■ **PROMPT**
Copy exactly the lines from the beginning of the data down to and including the line holding "Gmail app password", without any pictures.

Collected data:
Segment Open

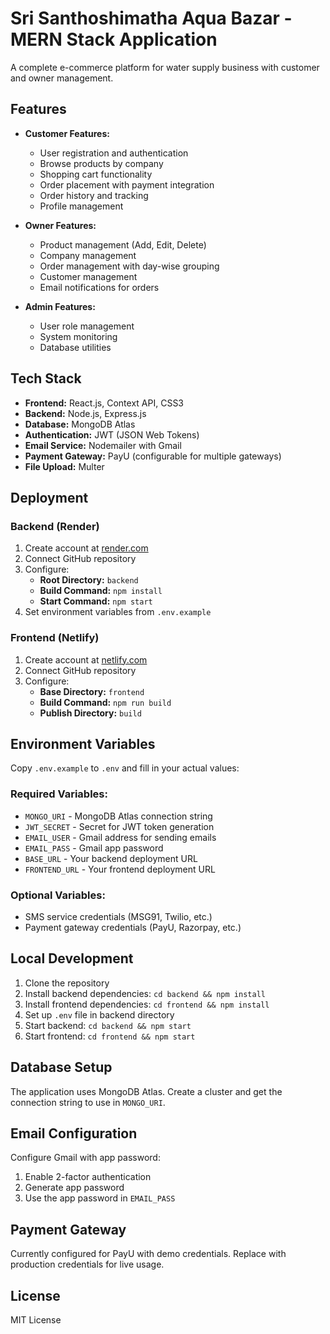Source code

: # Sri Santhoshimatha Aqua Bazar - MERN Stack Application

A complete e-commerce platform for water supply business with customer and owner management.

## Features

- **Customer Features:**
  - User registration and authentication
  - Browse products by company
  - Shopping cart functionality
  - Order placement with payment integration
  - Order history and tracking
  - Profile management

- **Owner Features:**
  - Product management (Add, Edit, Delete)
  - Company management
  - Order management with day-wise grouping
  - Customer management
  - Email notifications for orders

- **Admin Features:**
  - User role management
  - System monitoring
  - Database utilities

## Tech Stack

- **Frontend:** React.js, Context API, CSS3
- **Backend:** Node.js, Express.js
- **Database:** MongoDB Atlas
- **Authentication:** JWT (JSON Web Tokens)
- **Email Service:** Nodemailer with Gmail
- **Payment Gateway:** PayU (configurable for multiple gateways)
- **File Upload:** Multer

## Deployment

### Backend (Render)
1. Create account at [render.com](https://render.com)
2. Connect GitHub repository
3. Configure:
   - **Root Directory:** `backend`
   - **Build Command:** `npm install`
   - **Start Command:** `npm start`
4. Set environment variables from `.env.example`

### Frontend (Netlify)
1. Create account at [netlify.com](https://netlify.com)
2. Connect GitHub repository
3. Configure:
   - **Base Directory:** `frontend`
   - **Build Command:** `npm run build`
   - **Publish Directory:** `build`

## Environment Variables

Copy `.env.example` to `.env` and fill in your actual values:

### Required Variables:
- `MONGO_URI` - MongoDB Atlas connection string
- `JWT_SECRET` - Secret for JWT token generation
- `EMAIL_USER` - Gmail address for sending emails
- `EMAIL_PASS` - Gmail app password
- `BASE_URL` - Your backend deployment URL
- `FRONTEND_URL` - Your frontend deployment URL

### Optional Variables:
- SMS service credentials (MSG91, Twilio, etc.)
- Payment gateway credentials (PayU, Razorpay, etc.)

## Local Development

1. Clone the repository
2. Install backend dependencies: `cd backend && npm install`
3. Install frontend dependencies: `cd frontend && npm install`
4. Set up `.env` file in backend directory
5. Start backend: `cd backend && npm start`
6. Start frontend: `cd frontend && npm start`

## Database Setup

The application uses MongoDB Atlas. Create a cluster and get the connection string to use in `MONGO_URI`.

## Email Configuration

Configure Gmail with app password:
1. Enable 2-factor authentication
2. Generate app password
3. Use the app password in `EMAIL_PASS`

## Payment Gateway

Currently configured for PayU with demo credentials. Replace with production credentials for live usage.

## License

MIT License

Segment Closed

■ **SOLUTION TO THE PROBLEM**
Source code

: # Sri Santhoshimatha Aqua Bazar - MERN Stack Application

A complete e-commerce platform for water supply business with customer and owner management.

## Features

- **Customer Features:**
  - User registration and authentication
  - Browse products by company
  - Shopping cart functionality
  - Order placement with payment integration
  - Order history and tracking
  - Profile management

- **Owner Features:**
  - Product management (Add, Edit, Delete)
  - Company management
  - Order management with day-wise grouping
  - Customer management
  - Email notifications for orders

- **Admin Features:**
  - User role management
  - System monitoring
  - Database utilities

## Tech Stack

- **Frontend:** React.js, Context API, CSS3
- **Backend:** Node.js, Express.js
- **Database:** MongoDB Atlas
- **Authentication:** JWT (JSON Web Tokens)
- **Email Service:** Nodemailer with Gmail
- **Payment Gateway:** PayU (configurable for multiple gateways)
- **File Upload:** Multer

## Deployment

### Backend (Render)
1. Create account at [render.com](https://render.com)
2. Connect GitHub repository
3. Configure:
   - **Root Directory:** `backend`
   - **Build Command:** `npm install`
   - **Start Command:** `npm start`
4. Set environment variables from `.env.example`

### Frontend (Netlify)
1. Create account at [netlify.com](https://netlify.com)
2. Connect GitHub repository
3. Configure:
   - **Base Directory:** `frontend`
   - **Build Command:** `npm run build`
   - **Publish Directory:** `build`

## Environment Variables

Copy `.env.example` to `.env` and fill in your actual values:

### Required Variables:
- `MONGO_URI` - MongoDB Atlas connection string
- `JWT_SECRET` - Secret for JWT token generation
- `EMAIL_USER` - Gmail address for sending emails
- `EMAIL_PASS` - Gmail app password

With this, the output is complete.